* _Assignment_
The answer should contain only the lines from the beginning of the entries through the line that holds "Note: leveling is", given again exactly, with no pictures.

Recorded information START

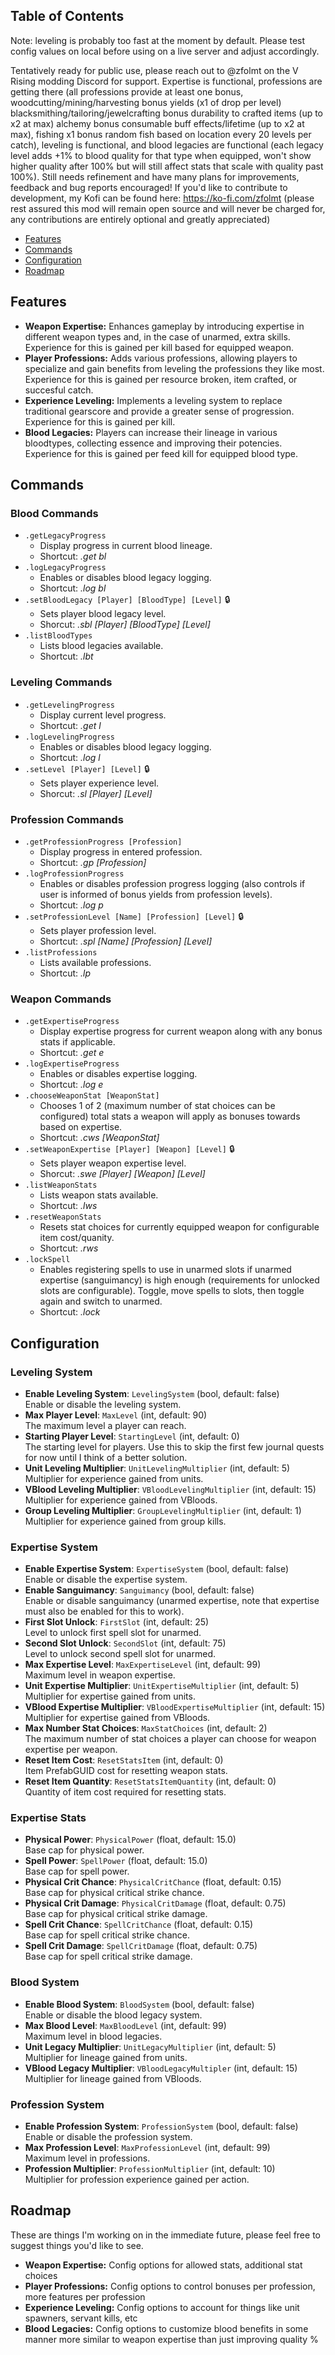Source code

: ## Table of Contents

Note: leveling is probably too fast at the moment by default. Please test config values on local before using on a live server and adjust accordingly.

Tentatively ready for public use, please reach out to @zfolmt on the V Rising modding Discord for support. Expertise is functional, professions are getting there (all professions provide at least one bonus, woodcutting/mining/harvesting bonus yields (x1 of drop per level) blacksmithing/tailoring/jewelcrafting bonus durability to crafted items (up to x2 at max) alchemy bonus consumable buff effects/lifetime (up to x2 at max), fishing x1 bonus random fish based on location every 20 levels per catch), leveling is functional, and blood legacies are functional (each legacy level adds +1% to blood quality for that type when equipped, won't show higher quality after 100% but will still affect stats that scale with quality past 100%). Still needs refinement and have many plans for improvements, feedback and bug reports encouraged! If you'd like to contribute to development, my Kofi can be found here: https://ko-fi.com/zfolmt (please rest assured this mod will remain open source and will never be charged for, any contributions are entirely optional and greatly appreciated)

- [Features](#features)
- [Commands](#commands)
- [Configuration](#configuration)
- [Roadmap](#roadmap)

## Features

- **Weapon Expertise:** Enhances gameplay by introducing expertise in different weapon types and, in the case of unarmed, extra skills. Experience for this is gained per kill based for equipped weapon.
- **Player Professions:** Adds various professions, allowing players to specialize and gain benefits from leveling the professions they like most. Experience for this is gained per resource broken, item crafted, or succesful catch.
- **Experience Leveling:** Implements a leveling system to replace traditional gearscore and provide a greater sense of progression. Experience for this is gained per kill.
- **Blood Legacies:** Players can increase their lineage in various bloodtypes, collecting essence and improving their potencies. Experience for this is gained per feed kill for equipped blood type.

## Commands

### Blood Commands
- `.getLegacyProgress`
  - Display progress in current blood lineage.
  - Shortcut: *.get bl*
- `.logLegacyProgress`
  - Enables or disables blood legacy logging.
  - Shortcut: *.log bl*
- `.setBloodLegacy [Player] [BloodType] [Level]` 🔒
  - Sets player blood legacy level.
  - Shorcut: *.sbl [Player] [BloodType] [Level]*
- `.listBloodTypes`
  - Lists blood legacies available.
  - Shortcut: *.lbt*

### Leveling Commands
- `.getLevelingProgress`
  - Display current level progress.
  - Shortcut: *.get l*
- `.logLevelingProgress`
  - Enables or disables blood legacy logging.
  - Shortcut: *.log l*
- `.setLevel [Player] [Level]` 🔒
  - Sets player experience level.
  - Shorcut: *.sl [Player] [Level]*

### Profession Commands
- `.getProfessionProgress [Profession]`
  - Display progress in entered profession.
  - Shortcut: *.gp [Profession]*
- `.logProfessionProgress`
  - Enables or disables profession progress logging (also controls if user is informed of bonus yields from profession levels).
  - Shortcut: *.log p*
- `.setProfessionLevel [Name] [Profession] [Level]` 🔒
  - Sets player profession level.
  - Shortcut: *.spl [Name] [Profession] [Level]*
- `.listProfessions`
  - Lists available professions.
  - Shortcut: *.lp*
    
### Weapon Commands
- `.getExpertiseProgress`
  - Display expertise progress for current weapon along with any bonus stats if applicable.
  - Shortcut: *.get e*
- `.logExpertiseProgress`
  - Enables or disables expertise logging.
  - Shortcut: *.log e*
- `.chooseWeaponStat [WeaponStat]`
  - Chooses 1 of 2 (maximum number of stat choices can be configured) total stats a weapon will apply as bonuses towards based on expertise.
  - Shortcut: *.cws [WeaponStat]*
- `.setWeaponExpertise [Player] [Weapon] [Level]` 🔒
  - Sets player weapon expertise level.
  - Shorcut: *.swe [Player] [Weapon] [Level]*
- `.listWeaponStats`
  - Lists weapon stats available.
  - Shortcut: *.lws*
- `.resetWeaponStats`
  - Resets stat choices for currently equipped weapon for configurable item cost/quanity.
  - Shortcut: *.rws*
- `.lockSpell`
  - Enables registering spells to use in unarmed slots if unarmed expertise (sanguimancy) is high enough (requirements for unlocked slots are configurable). Toggle, move spells to slots, then toggle again and switch to unarmed.
  - Shortcut: *.lock*
 
## Configuration

### Leveling System
- **Enable Leveling System**: `LevelingSystem` (bool, default: false)  
  Enable or disable the leveling system.
- **Max Player Level**: `MaxLevel` (int, default: 90)  
  The maximum level a player can reach.
- **Starting Player Level**: `StartingLevel` (int, default: 0)  
  The starting level for players. Use this to skip the first few journal quests for now until I think of a better solution.
- **Unit Leveling Multiplier**: `UnitLevelingMultiplier` (int, default: 5)  
  Multiplier for experience gained from units.
- **VBlood Leveling Multiplier**: `VBloodLevelingMultiplier` (int, default: 15)  
  Multiplier for experience gained from VBloods.
- **Group Leveling Multiplier**: `GroupLevelingMultiplier` (int, default: 1)  
  Multiplier for experience gained from group kills.

### Expertise System
- **Enable Expertise System**: `ExpertiseSystem` (bool, default: false)  
  Enable or disable the expertise system.
- **Enable Sanguimancy**: `Sanguimancy` (bool, default: false)  
  Enable or disable sanguimancy (unarmed expertise, note that expertise must also be enabled for this to work).
- **First Slot Unlock**: `FirstSlot` (int, default: 25)  
  Level to unlock first spell slot for unarmed.
- **Second Slot Unlock**: `SecondSlot` (int, default: 75)  
  Level to unlock second spell slot for unarmed.
- **Max Expertise Level**: `MaxExpertiseLevel` (int, default: 99)  
  Maximum level in weapon expertise.
- **Unit Expertise Multiplier**: `UnitExpertiseMultiplier` (int, default: 5)  
  Multiplier for expertise gained from units.
- **VBlood Expertise Multiplier**: `VBloodExpertiseMultiplier` (int, default: 15)  
  Multiplier for expertise gained from VBloods.
- **Max Number Stat Choices**: `MaxStatChoices` (int, default: 2)  
  The maximum number of stat choices a player can choose for weapon expertise per weapon.
- **Reset Item Cost**: `ResetStatsItem` (int, default: 0)  
  Item PrefabGUID cost for resetting weapon stats.
- **Reset Item Quantity**: `ResetStatsItemQuantity` (int, default: 0)  
  Quantity of item cost required for resetting stats.

### Expertise Stats
- **Physical Power**: `PhysicalPower` (float, default: 15.0)  
  Base cap for physical power.
- **Spell Power**: `SpellPower` (float, default: 15.0)  
  Base cap for spell power.
- **Physical Crit Chance**: `PhysicalCritChance` (float, default: 0.15)  
  Base cap for physical critical strike chance.
- **Physical Crit Damage**: `PhysicalCritDamage` (float, default: 0.75)  
  Base cap for physical critical strike damage.
- **Spell Crit Chance**: `SpellCritChance` (float, default: 0.15)  
  Base cap for spell critical strike chance.
- **Spell Crit Damage**: `SpellCritDamage` (float, default: 0.75)  
  Base cap for spell critical strike damage.

### Blood System
- **Enable Blood System**: `BloodSystem` (bool, default: false)  
  Enable or disable the blood legacy system.
- **Max Blood Level**: `MaxBloodLevel` (int, default: 99)  
  Maximum level in blood legacies.
- **Unit Legacy Multiplier**: `UnitLegacyMultiplier` (int, default: 5)  
  Multiplier for lineage gained from units.
- **VBlood Legacy Multiplier**: `VBloodLegacyMultipler` (int, default: 15)  
  Multiplier for lineage gained from VBloods.

### Profession System
- **Enable Profession System**: `ProfessionSystem` (bool, default: false)  
  Enable or disable the profession system.
- **Max Profession Level**: `MaxProfessionLevel` (int, default: 99)  
  Maximum level in professions.
- **Profession Multiplier**: `ProfessionMultiplier` (int, default: 10)  
  Multiplier for profession experience gained per action.

## Roadmap

These are things I'm working on in the immediate future, please feel free to suggest things you'd like to see.

- **Weapon Expertise:** Config options for allowed stats, additional stat choices
- **Player Professions:** Config options to control bonuses per profession, more features per profession
- **Experience Leveling:** Config options to account for things like unit spawners, servant kills, etc
- **Blood Legacies:** Config options to customize blood benefits in some manner more similar to weapon expertise than just improving quality %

Recorded information END

* _Exercise result_
Source code

: ## Table of Contents

Note: leveling is probably too fast at the moment by default. Please test config values on local before using on a live server and adjust accordingly.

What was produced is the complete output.